More Americans know basic civics, due to hyper-political media regimes

Data: Annenberg Public Policy Center;  Graphic: Will Chase/Axios
Data: Annenberg Public Policy Center; Graphic: Will Chase/Axios

New data reveals that Americans have a much better understanding of the three branches of government than ever before, likely due to the massive increase in politics in our media diets.

Why is this important: “This knowledge appears to have been purchased at real cost,” said Kathleen Hall Jamieson, director of the University of Pennsylvania’s Annenberg Public Policy Center. “It was a controversial year in which branches of government were subjected to stress tests.”

Details: An annual civic study by researchers at the Annenberg Public Policy Center finds that a more polarized society knows more about the basics of U.S. government and much more about the First Amendment.

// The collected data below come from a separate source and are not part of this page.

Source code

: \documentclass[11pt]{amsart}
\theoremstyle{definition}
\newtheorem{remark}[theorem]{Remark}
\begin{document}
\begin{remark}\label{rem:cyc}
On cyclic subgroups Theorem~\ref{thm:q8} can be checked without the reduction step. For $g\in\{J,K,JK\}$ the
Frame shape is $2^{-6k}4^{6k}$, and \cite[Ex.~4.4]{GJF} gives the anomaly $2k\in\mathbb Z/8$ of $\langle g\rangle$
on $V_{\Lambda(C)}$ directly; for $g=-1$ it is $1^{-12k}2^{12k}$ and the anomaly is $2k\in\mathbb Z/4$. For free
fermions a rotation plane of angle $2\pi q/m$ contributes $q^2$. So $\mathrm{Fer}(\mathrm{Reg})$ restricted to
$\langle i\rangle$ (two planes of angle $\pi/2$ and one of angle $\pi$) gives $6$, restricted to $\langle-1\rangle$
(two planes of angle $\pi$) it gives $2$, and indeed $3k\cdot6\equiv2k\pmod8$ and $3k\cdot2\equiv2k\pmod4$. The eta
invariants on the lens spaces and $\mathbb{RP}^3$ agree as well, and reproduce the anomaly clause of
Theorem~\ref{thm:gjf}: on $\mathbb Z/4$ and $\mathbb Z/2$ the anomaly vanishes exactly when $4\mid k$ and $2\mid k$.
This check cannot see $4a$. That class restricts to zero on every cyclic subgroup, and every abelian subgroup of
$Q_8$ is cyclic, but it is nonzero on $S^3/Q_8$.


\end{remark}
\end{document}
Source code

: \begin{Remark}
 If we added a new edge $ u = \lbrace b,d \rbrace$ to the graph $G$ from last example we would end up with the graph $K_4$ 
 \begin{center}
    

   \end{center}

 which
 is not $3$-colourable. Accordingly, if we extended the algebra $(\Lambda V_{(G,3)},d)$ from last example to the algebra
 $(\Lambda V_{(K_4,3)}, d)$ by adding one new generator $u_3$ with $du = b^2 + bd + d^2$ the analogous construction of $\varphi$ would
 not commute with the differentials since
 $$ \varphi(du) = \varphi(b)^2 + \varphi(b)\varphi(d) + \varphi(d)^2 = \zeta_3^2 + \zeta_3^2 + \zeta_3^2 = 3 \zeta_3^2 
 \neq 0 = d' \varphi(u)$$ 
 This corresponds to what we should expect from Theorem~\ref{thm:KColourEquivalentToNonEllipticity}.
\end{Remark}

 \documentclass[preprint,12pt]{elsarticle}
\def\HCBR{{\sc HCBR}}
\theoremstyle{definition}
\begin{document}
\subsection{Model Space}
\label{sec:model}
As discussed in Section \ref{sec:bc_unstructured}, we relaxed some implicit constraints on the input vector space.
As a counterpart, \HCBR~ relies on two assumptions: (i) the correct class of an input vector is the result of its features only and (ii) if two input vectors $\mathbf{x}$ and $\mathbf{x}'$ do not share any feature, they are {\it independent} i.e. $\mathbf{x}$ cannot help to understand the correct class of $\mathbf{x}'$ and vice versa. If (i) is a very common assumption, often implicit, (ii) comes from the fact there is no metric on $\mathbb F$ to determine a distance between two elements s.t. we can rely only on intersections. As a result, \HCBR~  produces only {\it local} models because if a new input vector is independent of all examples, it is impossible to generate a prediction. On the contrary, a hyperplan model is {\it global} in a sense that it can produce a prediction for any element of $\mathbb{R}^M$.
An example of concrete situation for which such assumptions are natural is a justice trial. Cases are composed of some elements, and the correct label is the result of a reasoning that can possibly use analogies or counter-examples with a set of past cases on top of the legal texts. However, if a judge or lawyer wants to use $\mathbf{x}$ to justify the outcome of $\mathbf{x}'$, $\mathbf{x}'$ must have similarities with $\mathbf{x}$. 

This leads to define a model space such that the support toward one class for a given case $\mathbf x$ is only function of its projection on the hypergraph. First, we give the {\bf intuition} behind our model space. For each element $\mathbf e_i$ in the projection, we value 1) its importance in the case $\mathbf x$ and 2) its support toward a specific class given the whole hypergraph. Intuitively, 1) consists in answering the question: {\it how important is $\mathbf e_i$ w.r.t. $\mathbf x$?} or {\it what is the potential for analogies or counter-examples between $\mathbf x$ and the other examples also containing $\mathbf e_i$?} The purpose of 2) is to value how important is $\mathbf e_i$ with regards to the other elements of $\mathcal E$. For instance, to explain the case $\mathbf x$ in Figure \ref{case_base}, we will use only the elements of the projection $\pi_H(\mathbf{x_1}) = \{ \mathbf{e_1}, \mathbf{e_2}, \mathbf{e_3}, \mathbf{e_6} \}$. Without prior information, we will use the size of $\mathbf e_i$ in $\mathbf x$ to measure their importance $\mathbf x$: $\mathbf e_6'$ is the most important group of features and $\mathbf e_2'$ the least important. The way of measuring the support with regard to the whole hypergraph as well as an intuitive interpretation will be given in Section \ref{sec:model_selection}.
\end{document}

  • In 2021, 56% of Americans could name all three branches of government, up from 51% in 2020 and 33% in 2006.
  • About a third of respondents say they know the length of terms for members of Congress, both in the House and in the Senate.

Between the lines: Generally speaking, Americans are much more aware of the protections guaranteed by the First Amendment, and in particular of freedom of expression.

  • More than half of those polled can name at least three of the freedoms guaranteed by the First Amendment. In 2016, most Americans could only name one.
  • In total, nearly three-quarters (74%) of all Americans could name freedom of speech as a right, followed by freedom of religion (56%) and freedom of the press (50%).

Yes, but: A better understanding of issues like freedom of speech is likely the result of an increasingly polarized debate in society over media censorship and bias, which has muddied some facts around the issue.

  • To that end, more than half of Americans (61%) incorrectly said that the First Amendment requires Facebook to let all Americans speak freely on its platform.
  • Similarly, nearly half of Americans (49%) believe it is true that the arrest of the Capitol rioters on January 6 violates their constitutional rights.

At the end of the line : “It’s a sad commentary on public civic literacy that half the public views an effort to disrupt the certification of an election as exercising a First Amendment right,” Jamieson said.